We have with us today representatives of federal and state governments,
representatives from domestic and overseas transportation industries,
corporations and labor unions, and teachers and researchers from
leading universities. All told, there are some 550 of you here.
When we are done tomorrow, I hope we all can agree on how organizational
cultures can be committed toward promoting safety as a major element
of their strategic plans. Although "corporate culture"
has provided either negative or positive reinforcement on operational
safety since the dawn of the industrial age, I'd like to open
this discussion with one of the most famous examples of the negative
influences corporate culture can exact on safety.
Eighty five years ago, mankind's belief in the infallibility of
its work bore its terrible and inevitable result. The loss of
the RMS TITANIC demonstrated the folly of management overconfidence
in its operation, leading to its failure adequately to prepare
for predictable, if unwelcome, events. But why would the finest
ocean liner the world had ever seen at that time fall victim to
Granted, there was a regulatory culture that allowed these things
to happen, but where was the conscience, or just the common sense,
of company management? Just because the TITANIC was allowed to
have so few lifeboats, did no one at the company consider the
ramifications should the lifeboats be needed?
The fact that this calamity occurred on her maiden voyage I think
was the ultimate irony and a monument to individual arrogance,
but at the tragic loss of 1,500 lives. Yes, it was Captain Smith
who refused to reduce his speed, but if investigators had stopped
there, then we would surely have seen a repeat of that catastrophe.
We wouldn't have had the imposition of ice patrols on the Atlantic,
or international requirements for lifeboats to accommodate an
entire ship's complement, for example. The loss of the TITANIC
was a good example that the proximate cause is not the same as
the probable cause; we must dig deeper to get to the true safety
As you may know, the National Transportation Safety Board is the
nation's independent accident investigation agency, with authority
to investigate aviation, marine, highway, railroad, pipeline and
hazardous materials accidents.
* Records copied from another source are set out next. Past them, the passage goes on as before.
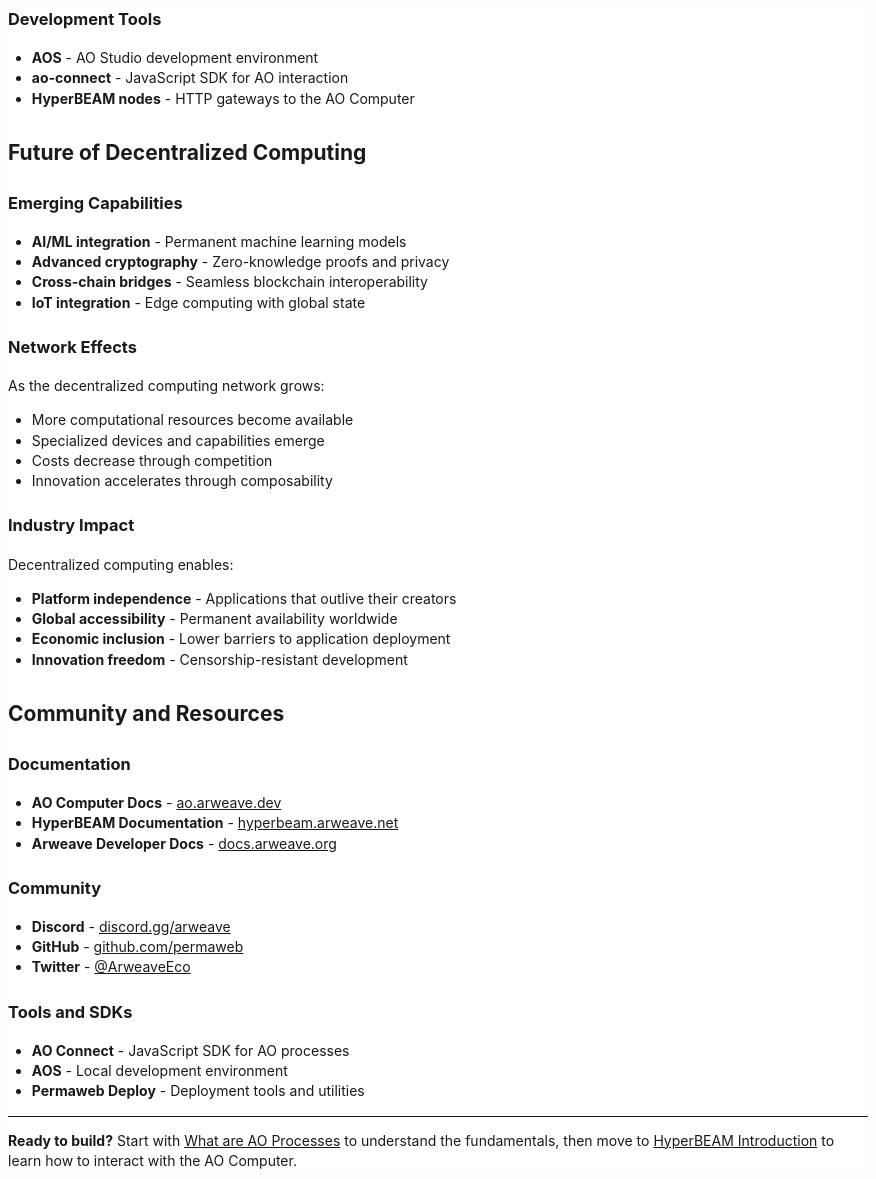### Development Tools
- **AOS** - AO Studio development environment
- **ao-connect** - JavaScript SDK for AO interaction
- **HyperBEAM nodes** - HTTP gateways to the AO Computer

## Future of Decentralized Computing

### Emerging Capabilities
- **AI/ML integration** - Permanent machine learning models
- **Advanced cryptography** - Zero-knowledge proofs and privacy
- **Cross-chain bridges** - Seamless blockchain interoperability
- **IoT integration** - Edge computing with global state

### Network Effects
As the decentralized computing network grows:
- More computational resources become available
- Specialized devices and capabilities emerge
- Costs decrease through competition
- Innovation accelerates through composability

### Industry Impact
Decentralized computing enables:
- **Platform independence** - Applications that outlive their creators
- **Global accessibility** - Permanent availability worldwide
- **Economic inclusion** - Lower barriers to application deployment
- **Innovation freedom** - Censorship-resistant development

## Community and Resources

### Documentation
- **AO Computer Docs** - [ao.arweave.dev](https://ao.arweave.dev)
- **HyperBEAM Documentation** - [hyperbeam.arweave.net](https://hyperbeam.arweave.net)
- **Arweave Developer Docs** - [docs.arweave.org](https://docs.arweave.org)

### Community
- **Discord** - [discord.gg/arweave](https://discord.gg/arweave)
- **GitHub** - [github.com/permaweb](https://github.com/permaweb)
- **Twitter** - [@ArweaveEco](https://twitter.com/ArweaveEco)

### Tools and SDKs
- **AO Connect** - JavaScript SDK for AO processes
- **AOS** - Local development environment
- **Permaweb Deploy** - Deployment tools and utilities

---

**Ready to build?** Start with [What are AO Processes](/fundamentals/decentralized-computing/ao-processes/what-are-ao-processes) to understand the fundamentals, then move to [HyperBEAM Introduction](/concepts/decentralized-computing/hyperbeam/hyperbeam-introduction) to learn how to interact with the AO Computer.
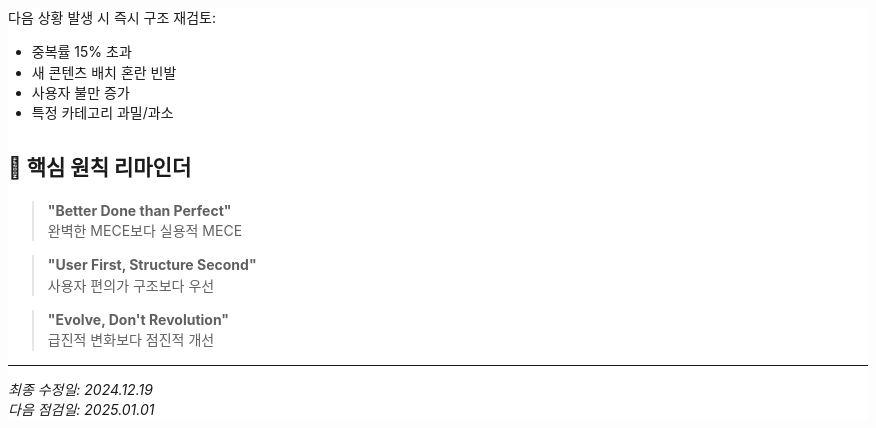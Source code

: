 다음 상황 발생 시 즉시 구조 재검토:
- 중복률 15% 초과
- 새 콘텐츠 배치 혼란 빈발
- 사용자 불만 증가
- 특정 카테고리 과밀/과소

## 📌 핵심 원칙 리마인더

> **"Better Done than Perfect"**  
> 완벽한 MECE보다 실용적 MECE

> **"User First, Structure Second"**  
> 사용자 편의가 구조보다 우선

> **"Evolve, Don't Revolution"**  
> 급진적 변화보다 점진적 개선

---

*최종 수정일: 2024.12.19*  
*다음 점검일: 2025.01.01*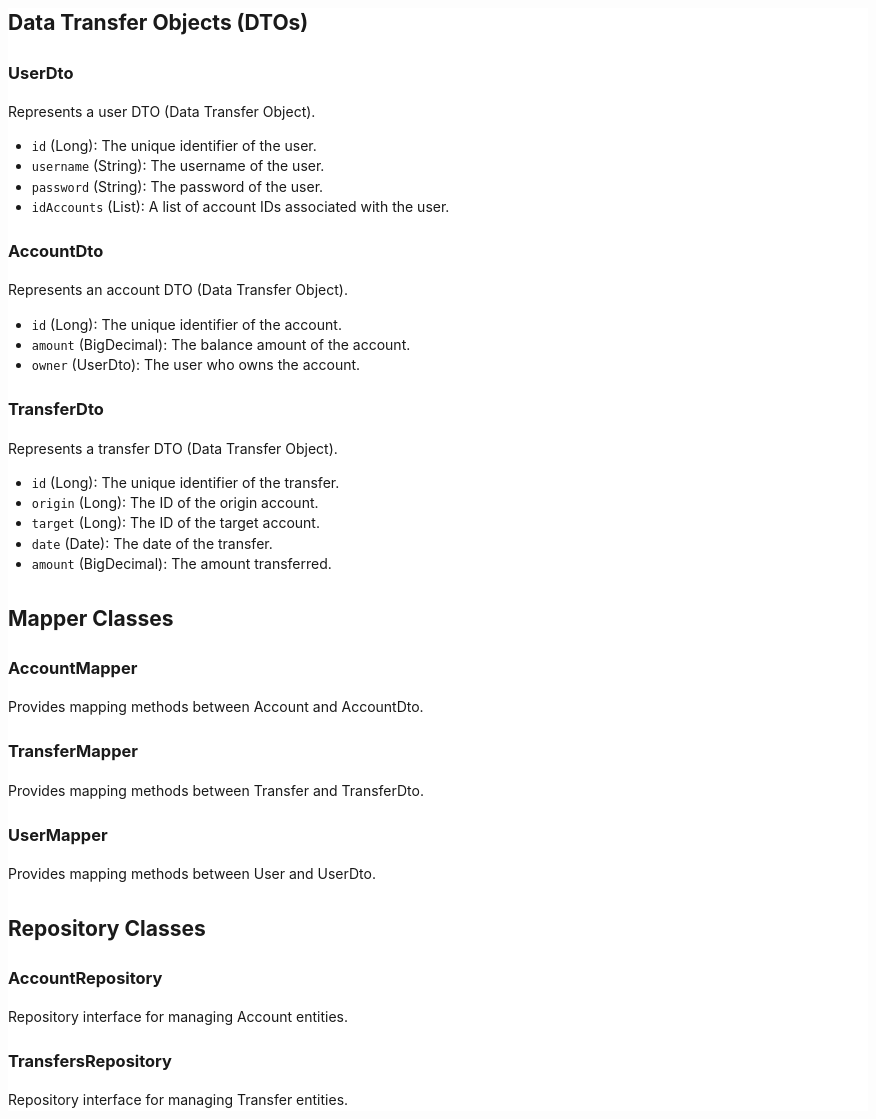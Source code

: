 ## Data Transfer Objects (DTOs)

### UserDto

Represents a user DTO (Data Transfer Object).

- `id` (Long): The unique identifier of the user.
- `username` (String): The username of the user.
- `password` (String): The password of the user.
- `idAccounts` (List<Long>): A list of account IDs associated with the user.

### AccountDto

Represents an account DTO (Data Transfer Object).

- `id` (Long): The unique identifier of the account.
- `amount` (BigDecimal): The balance amount of the account.
- `owner` (UserDto): The user who owns the account.

### TransferDto

Represents a transfer DTO (Data Transfer Object).

- `id` (Long): The unique identifier of the transfer.
- `origin` (Long): The ID of the origin account.
- `target` (Long): The ID of the target account.
- `date` (Date): The date of the transfer.
- `amount` (BigDecimal): The amount transferred.

## Mapper Classes

### AccountMapper

Provides mapping methods between Account and AccountDto.

### TransferMapper

Provides mapping methods between Transfer and TransferDto.

### UserMapper

Provides mapping methods between User and UserDto.

## Repository Classes

### AccountRepository

Repository interface for managing Account entities.

### TransfersRepository

Repository interface for managing Transfer entities.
Our mission is to learn exactly
what happened in these accidents and why they occurred, to determine
causes and contributing factors. We are mandated to make those
findings public, and, most important, to issue safety recommendations
aimed at eliminating future accidents, deaths and injuries.
These recommendations are directed to carriers, equipment manufacturers,
unions, oversight agencies and professional associations in all
modes of transportation that can set standards or otherwise communicate
our safety messages to their members.
The Safety Board's concept of transportation safety has long since
gone beyond the criterion of mere accident statistics. An accident,
which represents a major failure of the operating system in which
it occurred, often results from a combination of circumstances.
These circumstances can range from mechanical failures to environmental
conditions to human errors to organizational failings. Let me
paraphrase one of my former colleagues on the Board, Dr. John
Lauber, who said that the absence of accidents does not necessarily
indicate the presence of safety.
The safer transportation carriers have more effectively committed
themselves to controlling the risks that may arise from each and
every one of these factors. The possibility of these factors effecting
safety must be anticipated and safeguards must be systematically
developed and implemented. All other things being equal, the better
this is done, the safer the carrier will be, and the accident
statistics will reflect these conditions.
The Safety Board is in a unique position to convene this symposium
because for 30 years we have been the eyes and ears of the American
people at accident sites. We are a national archive - funded by
the taxpayer - of what not to do, to provide lessons so that the
same mistakes are not made over and over again. As the federal
government's only multi-modal accident investigation agency, we
have worked with industries and regulators covering the entire
spectrum of our nation's massive transportation network. We have
had the opportunity to examine the corporate cultures of our largest
transportation suppliers, and many of our smallest.
What is corporate culture? I hope you will have your own definition
by the end of our meeting, but let me suggest that it might be
defined as stable characteristics of one company or organization
that distinguishes it from another organization. Or, put more
plainly, "the way things are done around here."
Although the Board might not describe "corporate culture"
per se in its reports, it does investigate, and always has investigated,
how culture may have set the stage for accidents. We look at management
practices, policies and attitudes. And while we use the term "management"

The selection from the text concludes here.